WORK ORDER> Report the count of lines below that include "한국어로", without any other text.

RECORDS TO PROCESS>

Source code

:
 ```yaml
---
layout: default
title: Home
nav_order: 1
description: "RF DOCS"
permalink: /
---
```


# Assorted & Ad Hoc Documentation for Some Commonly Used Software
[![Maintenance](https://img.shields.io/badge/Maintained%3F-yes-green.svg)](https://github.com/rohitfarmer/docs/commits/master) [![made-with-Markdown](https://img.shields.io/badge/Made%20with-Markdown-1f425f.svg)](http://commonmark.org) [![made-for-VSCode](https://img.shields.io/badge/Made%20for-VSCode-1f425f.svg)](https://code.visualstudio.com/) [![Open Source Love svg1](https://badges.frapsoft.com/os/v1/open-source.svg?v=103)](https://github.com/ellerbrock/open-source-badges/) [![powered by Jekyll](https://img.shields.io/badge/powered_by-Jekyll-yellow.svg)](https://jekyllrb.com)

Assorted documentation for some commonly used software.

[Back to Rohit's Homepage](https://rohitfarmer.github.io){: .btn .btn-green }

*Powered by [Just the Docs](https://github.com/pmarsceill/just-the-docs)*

---

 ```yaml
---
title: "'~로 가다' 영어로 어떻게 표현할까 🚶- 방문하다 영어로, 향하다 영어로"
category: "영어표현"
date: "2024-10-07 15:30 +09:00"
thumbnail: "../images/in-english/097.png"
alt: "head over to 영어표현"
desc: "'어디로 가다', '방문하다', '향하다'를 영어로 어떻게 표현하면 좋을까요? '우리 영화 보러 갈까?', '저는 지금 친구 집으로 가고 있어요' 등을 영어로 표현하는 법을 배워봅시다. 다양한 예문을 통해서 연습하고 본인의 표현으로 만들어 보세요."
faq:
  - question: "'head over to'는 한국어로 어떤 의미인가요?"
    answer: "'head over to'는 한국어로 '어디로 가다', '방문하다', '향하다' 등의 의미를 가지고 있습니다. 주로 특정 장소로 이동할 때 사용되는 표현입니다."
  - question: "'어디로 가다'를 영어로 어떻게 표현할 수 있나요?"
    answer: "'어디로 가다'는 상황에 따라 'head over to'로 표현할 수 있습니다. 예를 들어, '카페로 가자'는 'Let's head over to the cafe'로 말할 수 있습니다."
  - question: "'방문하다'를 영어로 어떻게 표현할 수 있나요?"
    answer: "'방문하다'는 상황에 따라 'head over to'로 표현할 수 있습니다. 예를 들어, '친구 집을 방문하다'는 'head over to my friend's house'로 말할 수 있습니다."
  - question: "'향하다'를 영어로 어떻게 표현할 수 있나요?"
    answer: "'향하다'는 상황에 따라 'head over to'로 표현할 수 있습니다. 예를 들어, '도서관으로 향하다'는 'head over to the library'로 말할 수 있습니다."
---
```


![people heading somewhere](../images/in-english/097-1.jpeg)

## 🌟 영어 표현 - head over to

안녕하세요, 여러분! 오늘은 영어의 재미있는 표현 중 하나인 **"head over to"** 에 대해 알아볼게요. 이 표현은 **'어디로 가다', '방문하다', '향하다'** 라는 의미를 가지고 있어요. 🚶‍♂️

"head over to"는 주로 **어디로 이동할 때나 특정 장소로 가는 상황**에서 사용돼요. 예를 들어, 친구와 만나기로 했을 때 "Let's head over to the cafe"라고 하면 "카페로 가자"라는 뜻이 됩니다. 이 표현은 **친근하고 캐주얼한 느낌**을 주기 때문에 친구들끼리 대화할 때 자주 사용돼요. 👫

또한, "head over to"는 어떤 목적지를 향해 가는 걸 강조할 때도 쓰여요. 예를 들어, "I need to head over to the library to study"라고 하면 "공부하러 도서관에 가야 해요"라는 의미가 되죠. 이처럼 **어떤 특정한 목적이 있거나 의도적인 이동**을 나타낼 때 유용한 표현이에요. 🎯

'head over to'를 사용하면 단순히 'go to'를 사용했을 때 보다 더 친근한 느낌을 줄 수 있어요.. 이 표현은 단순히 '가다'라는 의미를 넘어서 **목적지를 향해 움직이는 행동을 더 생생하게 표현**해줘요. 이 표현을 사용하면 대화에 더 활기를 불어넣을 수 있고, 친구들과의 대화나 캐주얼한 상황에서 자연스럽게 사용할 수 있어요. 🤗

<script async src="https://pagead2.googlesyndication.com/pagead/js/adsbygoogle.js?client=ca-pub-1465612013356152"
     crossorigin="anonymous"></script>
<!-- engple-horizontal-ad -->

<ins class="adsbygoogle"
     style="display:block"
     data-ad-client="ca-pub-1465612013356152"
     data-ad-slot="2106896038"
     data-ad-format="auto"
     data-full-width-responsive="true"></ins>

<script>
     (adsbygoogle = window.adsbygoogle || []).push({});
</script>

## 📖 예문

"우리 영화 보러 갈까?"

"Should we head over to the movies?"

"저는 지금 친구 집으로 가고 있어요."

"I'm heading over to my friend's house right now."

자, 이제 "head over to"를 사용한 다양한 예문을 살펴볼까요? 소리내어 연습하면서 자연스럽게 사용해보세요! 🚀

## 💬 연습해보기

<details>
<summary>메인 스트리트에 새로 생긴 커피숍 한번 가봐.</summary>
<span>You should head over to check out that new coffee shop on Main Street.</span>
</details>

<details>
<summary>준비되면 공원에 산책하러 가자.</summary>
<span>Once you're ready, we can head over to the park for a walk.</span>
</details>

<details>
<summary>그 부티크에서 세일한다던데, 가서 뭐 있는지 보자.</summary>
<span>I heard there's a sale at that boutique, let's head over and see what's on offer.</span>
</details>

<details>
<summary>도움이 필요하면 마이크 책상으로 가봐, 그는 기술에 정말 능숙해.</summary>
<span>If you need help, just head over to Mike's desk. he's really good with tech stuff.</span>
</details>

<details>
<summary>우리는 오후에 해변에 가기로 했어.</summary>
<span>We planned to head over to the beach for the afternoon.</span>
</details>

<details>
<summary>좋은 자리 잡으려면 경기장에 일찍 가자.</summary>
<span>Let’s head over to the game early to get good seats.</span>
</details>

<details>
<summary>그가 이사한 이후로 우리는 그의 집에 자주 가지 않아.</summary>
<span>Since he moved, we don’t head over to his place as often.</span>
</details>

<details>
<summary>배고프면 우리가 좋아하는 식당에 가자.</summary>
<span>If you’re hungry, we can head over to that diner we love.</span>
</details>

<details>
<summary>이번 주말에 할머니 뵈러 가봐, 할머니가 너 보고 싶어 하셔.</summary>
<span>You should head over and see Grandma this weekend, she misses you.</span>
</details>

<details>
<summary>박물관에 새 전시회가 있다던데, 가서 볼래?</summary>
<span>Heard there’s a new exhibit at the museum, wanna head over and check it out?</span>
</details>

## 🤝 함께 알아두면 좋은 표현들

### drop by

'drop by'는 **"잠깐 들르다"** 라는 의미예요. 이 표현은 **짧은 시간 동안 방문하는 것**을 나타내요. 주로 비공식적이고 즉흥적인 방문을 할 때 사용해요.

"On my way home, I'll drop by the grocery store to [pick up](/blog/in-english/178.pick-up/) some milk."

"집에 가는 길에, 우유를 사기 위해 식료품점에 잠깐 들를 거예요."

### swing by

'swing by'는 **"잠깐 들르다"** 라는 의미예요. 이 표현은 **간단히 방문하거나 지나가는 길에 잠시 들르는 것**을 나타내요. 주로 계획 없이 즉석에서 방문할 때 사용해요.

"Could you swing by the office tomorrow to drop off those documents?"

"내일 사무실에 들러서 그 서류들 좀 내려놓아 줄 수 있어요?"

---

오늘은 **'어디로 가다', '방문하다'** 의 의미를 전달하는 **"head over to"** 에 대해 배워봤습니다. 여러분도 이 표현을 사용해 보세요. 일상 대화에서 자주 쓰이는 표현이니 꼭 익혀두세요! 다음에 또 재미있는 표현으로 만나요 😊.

ANSWER BOX> 2